Dalam novel Sang Pemimpi,
diceritakan jika Jimbron sangat suka dengan kuda. Pada waktu itu, di kampungnya
bersekolah dia mendengar ada juragan kaya yang akan mendatangkan kuda. Dia
memutuskan untuk menantikan kedatangannya di dermaga sampai dia rela tidak
masuk sekolah. Hal ini membuat Arai merasa kasihan dan iba. Akhrinya dia memutuskan
untuk sekedar membahagiakan Jimbron. Arai bekerja keras untuk misinya kali ini. Karena hanya kerja
keraslah yang mampu untuk mewujudkannya setalah kemauan.
“Ada
kerja borongan sebentar di Gedong, tak kan lama, bisa kerja setiap pulang
sekolah. Orang staf di sana mau membayar harian. Bagus pula bayarannya.”

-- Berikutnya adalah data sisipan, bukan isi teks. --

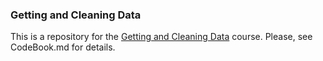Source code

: ### Getting and Cleaning Data

This is a repository for the [Getting and Cleaning Data](https://www.coursera.org/course/getdata) course. Please, see CodeBook.md for details.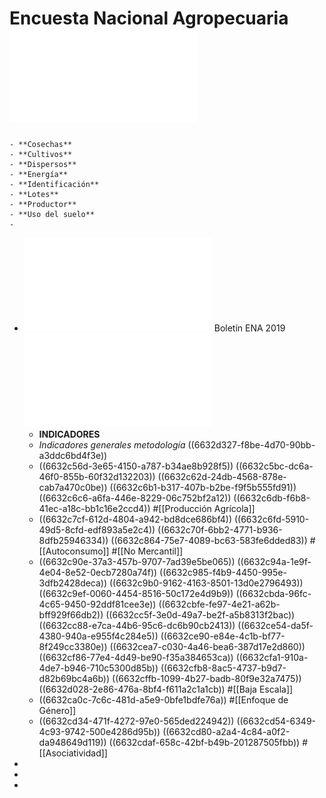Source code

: # Encuesta Nacional Agropecuaria ![Documentacion.pdf](../assets/Documentacion-ENA-2019.pdf)
	- **Cosechas**
	- **Cultivos**
	- **Dispersos**
	- **Energía**
	- **Identificación**
	- **Lotes**
	- **Productor**
	- **Uso del suelo**
	-
- ![boletin_ena_2019.pdf](../assets/boletin_ena_2019_1714603062842_0.pdf) Boletín ENA 2019
  ![met-ENA-mar2023.pdf](../assets/met-ENA-mar2023_1714606822822_0.pdf)
	- **INDICADORES**
	- *Indicadores generales metodología*
	  ((6632d327-f8be-4d70-90bb-a3ddc6bd4f3e))
	- ((6632c56d-3e65-4150-a787-b34ae8b928f5))
	  ((6632c5bc-dc6a-46f0-855b-60f32d132203))
	  ((6632c62d-24db-4568-878e-cab7a470c0be))
	  ((6632c6b1-b317-407b-b2be-f9f5b555fd91))
	  ((6632c6c6-a6fa-446e-8229-06c752bf2a12))
	  ((6632c6db-f6b8-41ec-a18c-bb1c16e2ccd4))
	  #[[Producción Agrícola]]
	- ((6632c7cf-612d-4804-a942-bd8dce686bf4))
	  ((6632c6fd-5910-49d5-8cfd-edf893a5e2c4))
	  ((6632c70f-6bb2-4771-b936-8dfb25946334))
	  ((6632c864-75e7-4089-bc63-583fe6dded83))
	  #[[Autoconsumo]] #[[No Mercantil]]
	- ((6632c90e-37a3-457b-9707-7ad39e5be065))
	  ((6632c94a-1e9f-4e04-8e52-0ecb7280a74f))
	  ((6632c985-f4b9-4450-995e-3dfb2428deca))
	  ((6632c9b0-9162-4163-8501-13d0e2796493))
	  ((6632c9ef-0060-4454-8516-50c172e4d9b9))
	  ((6632cbda-96fc-4c65-9450-92ddf81cee3e))
	  ((6632cbfe-fe97-4e21-a62b-bff929f66db2))
	  ((6632cc5f-3e0d-49a7-be2f-a5b8313f2bac))
	  ((6632cc88-e7ca-44b6-95c6-dc6b90cb2413))
	  ((6632ce54-da5f-4380-940a-e955f4c284e5))
	  ((6632ce90-e84e-4c1b-bf77-8f249cc3380e))
	  ((6632cea7-c030-4a46-bea6-387d17e2d860))
	  ((6632cf86-77e4-4d49-be90-f35a384653ca))
	  ((6632cfa1-910a-4de7-b946-710c5300d85b))
	  ((6632cfb8-8ac5-4737-b9d7-d82b69bc4a6b))
	  ((6632cffb-1099-4b27-badb-80f9e32a7475))
	  ((6632d028-2e86-476a-8bf4-f611a2c1a1cb))
	  #[[Baja Escala]]
	- ((6632ca0c-7c6c-481d-a5e9-0bfe1bdfe76a))
	  #[[Enfoque de Género]]
	- ((6632cd34-471f-4272-97e0-565ded224942))
	  ((6632cd54-6349-4c93-9742-500e4286d95b))
	  ((6632cd80-a2a4-4c84-a0f2-da948649d119))
	  ((6632cdaf-658c-42bf-b49b-201287505fbb))
	  #[[Asociatividad]]
-
-
-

(dialog Sang Pemimpi hal 167)
Pada saat Arai dan Ikal merantau ke
Jawa untuk melanjutkan kuliahnya, kehidupan mereka yang kekurangan membuat
mereka tidak punya cukup bekal untuk hidup di Jawa. Akhirnya mereka memutuskan
untuk mencari pekerjaan asalkan mereka bisa bertahan hidup di Jawa kemudian
baru mereka memikirkan kuliah.
“Hari-hari berikutnya, kami mulai panik. Berbekal selembar ijasah sma, kami
tak kunjung mendapat pekerjaan. Bahkan, hanya sekedar ingin menjadi penjaga
toko susahnya minta ampun.” (narasi Sang Pemimpi hal. 234)
“Kami
berdiri dari pagi sampai malam di depan mesin fotokopi yang panas. Sinarnya
yang menyilaukan menusuk mata, membiaskan pengetahuan botani, fisiologi
tumbuhan, genetika, statistika, dan matematika ke muka kami...” (monolog Sang
Pemimpi hal. 226)
Kerja keras bukan hanya untuk mewujudkan cita-cita dalam
hal pendidikan saja. Namun, dalam novel sang pemimpi, diceritakan pula
kesungguhan dan kerja keras untuk mewujudkan cinta. Arai yang sejak masuk sma
sudah menaksir seorang anak perempuan yang bernama Zakia Nurmala. Namun, cinta
Arai tak pernah diterima oleh Zakia Nurmala. Hal intu tidak membuat Arai patah
semangat, bahkan dia tetap berjuang demi cintanya.
“Nurmala adalah
tembok yang kukuh,” kilahnya kepadaku diplomatis.
“Usahaku ibarat
melempar lumpur ke tembok,” sambungnya optimis.
“Kau sangka
tembok itu akan roboh dengan lemparan lumpur?” tanyanya retoris.
“Tak akan!
Lumpur itu akan membekas di sana, apa pun kulakukan, walaupun ditolaknya
mentah-mentah akan membekas di hati,” kesimpulan filosofis (dialog Sang pemimpi
hal. 163)
“Sungguh, aku
penasarang ingin tahu. Kusampaikan kepada bang Zaitun maksud kunjungan kami dan
terang-terangan menanyakan kiatnya berjaya dalam asmara. Bang Zaitun menatap
Arai dengan haru.” (monolog Sang Pemimpi hal. 177)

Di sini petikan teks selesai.